TASK GOAL
Return each line exactly as written. Begin with the first line of the entries and end with the line that has "On valide la".

INPUT FOR THIS TASK
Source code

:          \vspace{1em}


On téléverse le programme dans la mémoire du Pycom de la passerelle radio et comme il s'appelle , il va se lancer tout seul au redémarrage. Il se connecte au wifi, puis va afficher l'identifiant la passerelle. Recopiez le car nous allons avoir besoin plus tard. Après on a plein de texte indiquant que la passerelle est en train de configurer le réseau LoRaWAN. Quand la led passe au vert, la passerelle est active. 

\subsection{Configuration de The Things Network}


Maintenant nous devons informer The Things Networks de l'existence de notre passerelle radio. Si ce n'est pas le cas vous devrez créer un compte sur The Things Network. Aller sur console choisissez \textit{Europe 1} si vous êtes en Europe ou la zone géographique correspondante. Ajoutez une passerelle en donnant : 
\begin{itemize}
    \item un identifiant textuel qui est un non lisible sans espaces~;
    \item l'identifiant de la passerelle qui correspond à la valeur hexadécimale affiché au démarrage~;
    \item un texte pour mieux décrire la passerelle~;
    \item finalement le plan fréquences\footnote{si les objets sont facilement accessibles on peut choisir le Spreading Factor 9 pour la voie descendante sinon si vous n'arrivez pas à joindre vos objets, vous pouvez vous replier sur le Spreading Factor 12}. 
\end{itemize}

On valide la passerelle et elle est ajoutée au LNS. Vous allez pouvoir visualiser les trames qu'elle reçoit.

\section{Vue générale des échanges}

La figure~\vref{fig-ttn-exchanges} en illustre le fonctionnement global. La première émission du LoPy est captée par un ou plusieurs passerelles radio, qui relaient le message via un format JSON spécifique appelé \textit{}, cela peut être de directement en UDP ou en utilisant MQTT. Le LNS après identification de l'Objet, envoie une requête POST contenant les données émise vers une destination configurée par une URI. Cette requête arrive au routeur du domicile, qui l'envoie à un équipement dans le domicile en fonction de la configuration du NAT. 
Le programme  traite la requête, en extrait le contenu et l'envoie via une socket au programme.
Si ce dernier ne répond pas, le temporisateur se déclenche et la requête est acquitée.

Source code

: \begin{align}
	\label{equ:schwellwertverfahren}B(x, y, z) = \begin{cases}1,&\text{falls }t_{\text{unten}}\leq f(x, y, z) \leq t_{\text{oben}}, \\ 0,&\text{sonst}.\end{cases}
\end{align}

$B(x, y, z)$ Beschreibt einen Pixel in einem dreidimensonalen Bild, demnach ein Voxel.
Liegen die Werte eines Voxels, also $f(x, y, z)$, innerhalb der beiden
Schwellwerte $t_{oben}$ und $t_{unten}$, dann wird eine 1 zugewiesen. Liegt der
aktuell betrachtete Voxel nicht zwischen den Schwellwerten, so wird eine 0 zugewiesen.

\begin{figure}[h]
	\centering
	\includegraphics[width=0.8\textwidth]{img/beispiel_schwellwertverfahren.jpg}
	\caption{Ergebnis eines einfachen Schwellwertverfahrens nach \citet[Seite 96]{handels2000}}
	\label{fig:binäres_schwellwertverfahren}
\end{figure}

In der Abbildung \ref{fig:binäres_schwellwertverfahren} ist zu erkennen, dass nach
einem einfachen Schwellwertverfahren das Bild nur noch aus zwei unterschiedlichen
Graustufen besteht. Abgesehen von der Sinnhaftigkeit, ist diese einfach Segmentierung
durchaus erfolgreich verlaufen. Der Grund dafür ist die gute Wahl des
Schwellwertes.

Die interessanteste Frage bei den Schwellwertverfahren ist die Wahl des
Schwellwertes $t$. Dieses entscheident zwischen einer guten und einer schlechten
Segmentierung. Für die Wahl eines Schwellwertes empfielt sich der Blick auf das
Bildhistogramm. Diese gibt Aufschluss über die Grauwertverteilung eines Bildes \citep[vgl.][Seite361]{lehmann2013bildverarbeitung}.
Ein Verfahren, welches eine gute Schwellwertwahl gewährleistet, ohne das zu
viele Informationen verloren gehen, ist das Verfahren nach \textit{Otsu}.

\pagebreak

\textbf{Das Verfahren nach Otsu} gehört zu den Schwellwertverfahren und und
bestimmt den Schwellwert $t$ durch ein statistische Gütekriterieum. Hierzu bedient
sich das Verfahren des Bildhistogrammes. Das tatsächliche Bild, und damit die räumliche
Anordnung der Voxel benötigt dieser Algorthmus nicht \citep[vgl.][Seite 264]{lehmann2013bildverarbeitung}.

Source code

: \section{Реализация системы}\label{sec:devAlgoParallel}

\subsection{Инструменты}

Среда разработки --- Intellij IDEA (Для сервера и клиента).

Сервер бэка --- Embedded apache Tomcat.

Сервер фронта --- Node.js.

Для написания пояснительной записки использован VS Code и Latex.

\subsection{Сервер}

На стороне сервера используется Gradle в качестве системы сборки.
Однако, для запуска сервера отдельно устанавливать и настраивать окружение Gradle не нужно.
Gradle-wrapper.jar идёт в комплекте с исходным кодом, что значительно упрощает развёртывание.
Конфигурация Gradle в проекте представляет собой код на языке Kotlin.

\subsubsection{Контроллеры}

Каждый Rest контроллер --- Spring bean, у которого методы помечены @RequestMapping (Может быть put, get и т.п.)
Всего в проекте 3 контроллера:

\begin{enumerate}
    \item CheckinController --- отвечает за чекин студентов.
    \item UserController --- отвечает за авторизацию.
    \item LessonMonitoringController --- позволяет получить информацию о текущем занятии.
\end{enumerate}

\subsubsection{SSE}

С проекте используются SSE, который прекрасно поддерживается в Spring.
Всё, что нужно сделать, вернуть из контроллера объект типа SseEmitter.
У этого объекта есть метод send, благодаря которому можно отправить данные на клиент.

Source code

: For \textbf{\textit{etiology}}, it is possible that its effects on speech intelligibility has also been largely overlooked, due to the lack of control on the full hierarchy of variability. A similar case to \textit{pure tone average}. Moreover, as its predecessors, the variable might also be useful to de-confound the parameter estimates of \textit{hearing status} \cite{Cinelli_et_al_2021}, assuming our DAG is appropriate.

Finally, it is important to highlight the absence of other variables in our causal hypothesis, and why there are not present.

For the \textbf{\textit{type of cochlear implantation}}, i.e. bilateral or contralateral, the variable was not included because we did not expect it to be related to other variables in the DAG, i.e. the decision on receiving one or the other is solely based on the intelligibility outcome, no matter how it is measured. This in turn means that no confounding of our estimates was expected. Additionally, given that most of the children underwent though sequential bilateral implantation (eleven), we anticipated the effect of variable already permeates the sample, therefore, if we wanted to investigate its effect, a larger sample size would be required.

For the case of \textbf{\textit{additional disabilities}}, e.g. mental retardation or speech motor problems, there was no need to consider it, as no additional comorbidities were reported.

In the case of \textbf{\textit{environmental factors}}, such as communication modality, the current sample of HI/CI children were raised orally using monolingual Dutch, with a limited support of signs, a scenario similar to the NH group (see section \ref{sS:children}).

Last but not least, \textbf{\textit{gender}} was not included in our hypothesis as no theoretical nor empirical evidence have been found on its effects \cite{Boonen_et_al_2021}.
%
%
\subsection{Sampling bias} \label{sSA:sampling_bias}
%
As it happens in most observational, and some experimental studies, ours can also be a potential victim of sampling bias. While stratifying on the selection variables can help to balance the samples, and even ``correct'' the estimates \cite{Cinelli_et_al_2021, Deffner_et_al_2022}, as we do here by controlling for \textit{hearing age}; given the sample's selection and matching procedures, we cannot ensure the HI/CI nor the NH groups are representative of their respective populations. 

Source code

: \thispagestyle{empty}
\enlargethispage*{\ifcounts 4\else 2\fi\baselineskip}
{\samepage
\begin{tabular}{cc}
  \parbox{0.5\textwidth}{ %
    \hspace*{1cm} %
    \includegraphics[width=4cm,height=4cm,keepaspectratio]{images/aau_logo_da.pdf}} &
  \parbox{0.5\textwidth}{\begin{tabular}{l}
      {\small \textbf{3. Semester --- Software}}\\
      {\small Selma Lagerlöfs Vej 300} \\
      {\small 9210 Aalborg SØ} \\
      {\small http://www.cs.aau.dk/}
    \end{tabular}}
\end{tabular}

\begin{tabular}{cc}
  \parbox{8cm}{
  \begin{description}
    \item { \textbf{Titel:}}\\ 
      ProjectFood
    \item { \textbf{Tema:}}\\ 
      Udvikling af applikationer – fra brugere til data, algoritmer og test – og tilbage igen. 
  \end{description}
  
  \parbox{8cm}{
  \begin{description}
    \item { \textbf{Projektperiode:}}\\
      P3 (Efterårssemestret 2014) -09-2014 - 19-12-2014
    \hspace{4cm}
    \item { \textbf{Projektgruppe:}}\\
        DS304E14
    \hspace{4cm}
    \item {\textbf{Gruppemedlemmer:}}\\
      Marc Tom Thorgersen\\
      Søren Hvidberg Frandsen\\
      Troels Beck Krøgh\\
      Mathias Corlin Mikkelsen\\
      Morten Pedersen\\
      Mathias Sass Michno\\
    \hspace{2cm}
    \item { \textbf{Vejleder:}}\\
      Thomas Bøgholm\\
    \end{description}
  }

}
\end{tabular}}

WRITTEN REPLY
Source code

:          \vspace{1em}


On téléverse le programme dans la mémoire du Pycom de la passerelle radio et comme il s'appelle , il va se lancer tout seul au redémarrage. Il se connecte au wifi, puis va afficher l'identifiant la passerelle. Recopiez le car nous allons avoir besoin plus tard. Après on a plein de texte indiquant que la passerelle est en train de configurer le réseau LoRaWAN. Quand la led passe au vert, la passerelle est active. 

\subsection{Configuration de The Things Network}


Maintenant nous devons informer The Things Networks de l'existence de notre passerelle radio. Si ce n'est pas le cas vous devrez créer un compte sur The Things Network. Aller sur console choisissez \textit{Europe 1} si vous êtes en Europe ou la zone géographique correspondante. Ajoutez une passerelle en donnant : 
\begin{itemize}
    \item un identifiant textuel qui est un non lisible sans espaces~;
    \item l'identifiant de la passerelle qui correspond à la valeur hexadécimale affiché au démarrage~;
    \item un texte pour mieux décrire la passerelle~;
    \item finalement le plan fréquences\footnote{si les objets sont facilement accessibles on peut choisir le Spreading Factor 9 pour la voie descendante sinon si vous n'arrivez pas à joindre vos objets, vous pouvez vous replier sur le Spreading Factor 12}. 
\end{itemize}

On valide la passerelle et elle est ajoutée au LNS. Vous allez pouvoir visualiser les trames qu'elle reçoit.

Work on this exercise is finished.